In 1893 the Commons authorized a geological survey of the petroleum resources of the Athabasca Sands. Initially, the Sands were eyed as a source of asphalt.
In 1915 the Mellon Institute refined 99.7% pure bitumen by boiling raw Athabasca sand in acidified water, then pressing the froth through a sieve. Similar processes are used today.
In 1930 the Canadian Northern Oil Company began working an oil sands lease (now Syncrude’s site).
In 1950 J. Howard Pew’s Sun Oil began drilling along the Athabasca.
The Great Canadian Oil Sands Ltd. (GCOS) was incorporated in 1952 and recruited two other Sands-active companies within a year. Pew bought into GCOS in 1954 and attained majority ownership in 1963.
In 1959 Oklahoma’s Cities Service Oil Co. entered the Athabasca arena. In 1962 they formed Syncrude, with Imperial Oil, ARCO, and Royalite Oil, to build a 100,000 barrel per day (bpd) operation with a pipeline to Edmonton.
In 1964 Alberta’s Energy Resources Conservation Board (ERCB), fearing Sands oil might flood conventional oil markets, approved only one Sands plant. GCOS’s $190 million 45,000 bpd proposal beat out the Syncrude bid and another bid from Shell.
On September 30, 1967 a fleet of light aircraft flew 600 dignitaries to Fort McMurray for an inaugural ceremony where they ogled GCOS’s huge bucket-wheel excavators. Production began in 1968 but swooned into a seven-year regulatory and construction nightmare wherein costs ballooned to $240 million.
The ECRB approved Syncrude’s proposal in 1969. Construction began in 1971, but in 1974 ARCO pulled out. The remaining partners informed politicians that, as costs had doubled; they needed a bail-out. The Federal, Ontario, and Alberta governments begrudgingly bought shares in Syncrude. In 1978 Syncrude completed a 50,000 bpd plant and got the go-ahead for a 129,000 bpd, $1 billion expansion.
Shell’s oil sands consortium, launched in the mid-1970s, collapsed along with oil prices in the 1980s. A decade later Shell revived its plan as the Athabasca Oil Sands Project. AOSP’s $5.7 billion, 155,000 bpd plant opened in 2003.
In the seven years prior to 1995, $5.5 billion was spent on oil sands projects.

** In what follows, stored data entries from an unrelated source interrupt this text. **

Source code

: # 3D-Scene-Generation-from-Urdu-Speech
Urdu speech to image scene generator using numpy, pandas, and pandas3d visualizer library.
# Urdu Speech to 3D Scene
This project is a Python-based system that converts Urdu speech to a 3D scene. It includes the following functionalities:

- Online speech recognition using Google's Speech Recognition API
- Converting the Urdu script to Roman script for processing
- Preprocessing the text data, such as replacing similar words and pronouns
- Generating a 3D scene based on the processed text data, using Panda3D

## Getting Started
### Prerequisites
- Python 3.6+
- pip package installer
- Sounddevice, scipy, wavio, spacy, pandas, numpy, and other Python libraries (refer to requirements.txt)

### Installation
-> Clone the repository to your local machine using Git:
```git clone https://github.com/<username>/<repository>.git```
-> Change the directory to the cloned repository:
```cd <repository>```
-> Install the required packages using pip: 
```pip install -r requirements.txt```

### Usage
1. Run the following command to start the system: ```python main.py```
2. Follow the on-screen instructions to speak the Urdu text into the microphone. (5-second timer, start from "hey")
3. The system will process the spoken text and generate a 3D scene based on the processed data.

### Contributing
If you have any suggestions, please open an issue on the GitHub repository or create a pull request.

In the seven years after 1995, $24.5 billion was spent.
In the 1980s bitumen mining projects replaced the drag-line, bucket-wheel excavator system with giant shovels and dump trucks.
Today, bitumen less than 75 metres deep is mined. Bitumen below 75 metres is accessed through drilling methods called in situ because steam is used to separate the bitumen underground (“in the site”). The old in situ method, Cyclic Steam Stimulation, is giving way to Steam Assisted Gravity Drainage (SAGD). The first SAGD experiment occurred in 1987. SAGD bitumen hit the market in 2001.

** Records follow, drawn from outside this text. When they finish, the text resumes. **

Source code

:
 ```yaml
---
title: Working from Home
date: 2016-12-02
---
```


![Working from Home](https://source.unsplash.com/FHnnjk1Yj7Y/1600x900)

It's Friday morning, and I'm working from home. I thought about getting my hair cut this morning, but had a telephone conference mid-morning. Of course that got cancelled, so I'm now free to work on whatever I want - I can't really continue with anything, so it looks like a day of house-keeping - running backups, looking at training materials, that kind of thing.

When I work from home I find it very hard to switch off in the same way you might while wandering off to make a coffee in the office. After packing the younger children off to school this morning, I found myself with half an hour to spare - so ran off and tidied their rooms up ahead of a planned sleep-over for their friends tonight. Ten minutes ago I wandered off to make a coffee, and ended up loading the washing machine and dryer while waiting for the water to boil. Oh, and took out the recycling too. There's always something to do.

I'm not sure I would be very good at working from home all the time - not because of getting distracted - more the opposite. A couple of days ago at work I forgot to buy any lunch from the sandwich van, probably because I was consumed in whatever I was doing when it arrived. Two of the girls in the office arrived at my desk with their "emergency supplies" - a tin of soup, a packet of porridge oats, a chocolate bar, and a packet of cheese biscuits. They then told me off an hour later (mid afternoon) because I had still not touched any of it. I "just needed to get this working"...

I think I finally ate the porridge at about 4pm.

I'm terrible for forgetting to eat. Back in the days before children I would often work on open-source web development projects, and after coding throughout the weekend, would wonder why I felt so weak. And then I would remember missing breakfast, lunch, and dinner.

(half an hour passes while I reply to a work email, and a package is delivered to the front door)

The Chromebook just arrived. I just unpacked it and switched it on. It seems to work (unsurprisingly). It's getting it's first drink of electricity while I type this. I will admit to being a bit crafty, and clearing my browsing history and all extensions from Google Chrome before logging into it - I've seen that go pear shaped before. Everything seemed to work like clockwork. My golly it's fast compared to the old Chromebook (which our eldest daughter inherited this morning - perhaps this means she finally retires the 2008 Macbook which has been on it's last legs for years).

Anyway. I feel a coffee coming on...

SAGD consists of drilling two horizontal wells, up to 800 metres long, one 5 metres above the other. The drill stems are perforated. Steam injected into the top pipe creates a bitumen-melting steam chamber with a turnip-shaped profile. Gravity drains bitumen to the bottom of this steam chamber along which runs the lower pipe. Bitumen seeps into the lower pipe and is pumped to the surface.
Research is being done on enhancing SAGD by adding solvents to the steam. Collateral research is being done on bitumen-dissolving nano-catalysts and on bitumen-straining molecular sieves. One firm is lowering giant electronic stove elements underground to melt bitumen.

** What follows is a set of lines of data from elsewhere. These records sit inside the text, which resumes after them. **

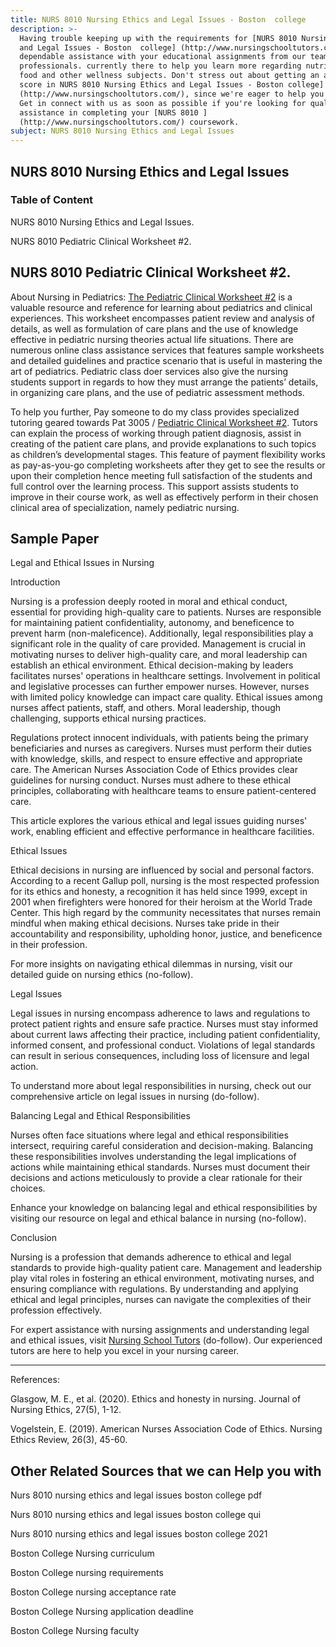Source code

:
```yaml
---
title: NURS 8010 Nursing Ethics and Legal Issues - Boston  college
description: >-
  Having trouble keeping up with the requirements for [NURS 8010 Nursing Ethics
  and Legal Issues - Boston  college] (http://www.nursingschooltutors.com/) Get
  dependable assistance with your educational assignments from our team of
  professionals. currently there to help you learn more regarding nutritious
  food and other wellness subjects. Don't stress out about getting an acceptable
  score in NURS 8010 Nursing Ethics and Legal Issues - Boston college]
  (http://www.nursingschooltutors.com/), since we're eager to help you flourish.
  Get in connect with us as soon as possible if you're looking for qualified
  assistance in completing your [NURS 8010 ]
  (http://www.nursingschooltutors.com/) coursework.
subject: NURS 8010 Nursing Ethics and Legal Issues
---
```


## **NURS 8010 Nursing Ethics and Legal Issues**

### Table of Content

NURS 8010 Nursing Ethics and Legal Issues.

NURS 8010 Pediatric Clinical Worksheet #2.

## NURS 8010 Pediatric Clinical Worksheet #2.

About Nursing in Pediatrics: [The Pediatric Clinical Worksheet #2](https://www.bc.edu/bc-web/schools/cson.html) is a valuable
resource and reference for learning about pediatrics and clinical experiences.
This worksheet encompasses patient review and analysis of details, as well as
formulation of care plans and the use of knowledge effective in pediatric
nursing theories actual life situations. There are numerous online class
assistance services that features sample worksheets and detailed guidelines and
practice scenario that is useful in mastering the art of pediatrics. Pediatric
class doer services also give the nursing students support in regards to how
they must arrange the patients’ details, in organizing care plans, and the use
of pediatric assessment methods.

To help you further, Pay someone to do my class provides specialized tutoring geared towards Pat 3005 / [Pediatric
Clinical Worksheet #2](https://www.bc.edu/bc-web/schools/cson.html). Tutors can explain the process of working through patient diagnosis, assist in creating of the
patient care plans, and provide explanations to such topics as children’s developmental stages. This feature of payment flexibility works as pay-as-you-go completing worksheets after they get to see the results or upon
their completion hence meeting full satisfaction of the students and full
control over the learning process. This support assists students to improve in
their course work, as well as effectively perform in their chosen clinical area
of specialization, namely pediatric nursing.

## **Sample Paper**

Legal and Ethical Issues in Nursing

Introduction

Nursing is a profession deeply rooted in moral and ethical conduct, essential for providing high-quality care to patients. Nurses are responsible for maintaining patient confidentiality, autonomy, and beneficence to prevent harm (non-maleficence). Additionally, legal responsibilities play a significant role in the quality of care provided. Management is crucial in motivating nurses to deliver high-quality care, and moral leadership can establish an ethical environment. Ethical decision-making by leaders facilitates nurses' operations in healthcare settings. Involvement in political and legislative processes can further empower nurses. However, nurses with limited policy knowledge can impact care quality. Ethical issues among nurses affect patients, staff, and others. Moral leadership, though challenging, supports ethical nursing practices.

Regulations protect innocent individuals, with patients being the primary beneficiaries and nurses as caregivers. Nurses must perform their duties with knowledge, skills, and respect to ensure effective and appropriate care. The American Nurses Association Code of Ethics provides clear guidelines for nursing conduct. Nurses must adhere to these ethical principles, collaborating with healthcare teams to ensure patient-centered care.

This article explores the various ethical and legal issues guiding nurses' work, enabling efficient and effective performance in healthcare facilities.

Ethical Issues

Ethical decisions in nursing are influenced by social and personal factors. According to a recent Gallup poll, nursing is the most respected profession for its ethics and honesty, a recognition it has held since 1999, except in 2001 when firefighters were honored for their heroism at the World Trade Center. This high regard by the community necessitates that nurses remain mindful when making ethical decisions. Nurses take pride in their accountability and responsibility, upholding honor, justice, and beneficence in their profession.

For more insights on navigating ethical dilemmas in nursing, visit our detailed guide on nursing ethics (no-follow).

Legal Issues

Legal issues in nursing encompass adherence to laws and regulations to protect patient rights and ensure safe practice. Nurses must stay informed about current laws affecting their practice, including patient confidentiality, informed consent, and professional conduct. Violations of legal standards can result in serious consequences, including loss of licensure and legal action.

To understand more about legal responsibilities in nursing, check out our comprehensive article on legal issues in nursing (do-follow).

Balancing Legal and Ethical Responsibilities

Nurses often face situations where legal and ethical responsibilities intersect, requiring careful consideration and decision-making. Balancing these responsibilities involves understanding the legal implications of actions while maintaining ethical standards. Nurses must document their decisions and actions meticulously to provide a clear rationale for their choices.

Enhance your knowledge on balancing legal and ethical responsibilities by visiting our resource on legal and ethical balance in nursing (no-follow).

Conclusion

Nursing is a profession that demands adherence to ethical and legal standards to provide high-quality patient care. Management and leadership play vital roles in fostering an ethical environment, motivating nurses, and ensuring compliance with regulations. By understanding and applying ethical and legal principles, nurses can navigate the complexities of their profession effectively.

For expert assistance with nursing assignments and understanding legal and ethical issues, visit [Nursing School Tutors](https://www.nursingschooltutors.com) (do-follow). Our experienced tutors are here to help you excel in your nursing career.

***

References:

Glasgow, M. E., et al. (2020). Ethics and honesty in nursing. Journal of Nursing Ethics, 27(5), 1-12.

Vogelstein, E. (2019). American Nurses Association Code of Ethics. Nursing Ethics Review, 26(3), 45-60.

## Other Related Sources that we can Help you with

Nurs 8010 nursing ethics and legal issues boston college pdf

Nurs 8010 nursing ethics and legal issues boston college qui

Nurs 8010 nursing ethics and legal issues boston college 2021

Boston College Nursing curriculum

Boston College nursing requirements

Boston College nursing acceptance rate

Boston College Nursing application deadline

Boston College Nursing faculty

In 2011 it cost $32 to mine a barrel of bitumen. SAGD production costs are around $20 a barrel. (All bitumen needs a $15-a-barrel upgrade before it can be sent to a conventional refinery.)
In 1980, when Canada produced 1.5 million barrels of oil per day, Sands oil accounted for 100,000 barrels. In 2010, when Canadian production hit 2.8 million bpd, Sands oil accounted for 1.4 million barrels.
In 2010 $10 billion was invested in the Sands. $16 billion will be invested in 2011. Oil sands royalties contributed $1.9 billion to Alberta’s treasury last year. The Sands, directly and indirectly, employ 112,000 Canadians.
The Athabasca Sands lie within the 68,000 square-kilometre Regional Municipality of Wood Buffalo, which has Fort McMurray as its largest settlement. In 1964 Fort McMurray’s population was 1,300. Today 77,000 live in ‘Fort Mac’ and 12,000 of them work in oil sands production. Fort Mac’s median household income is $130,000 – one of the highest in the world.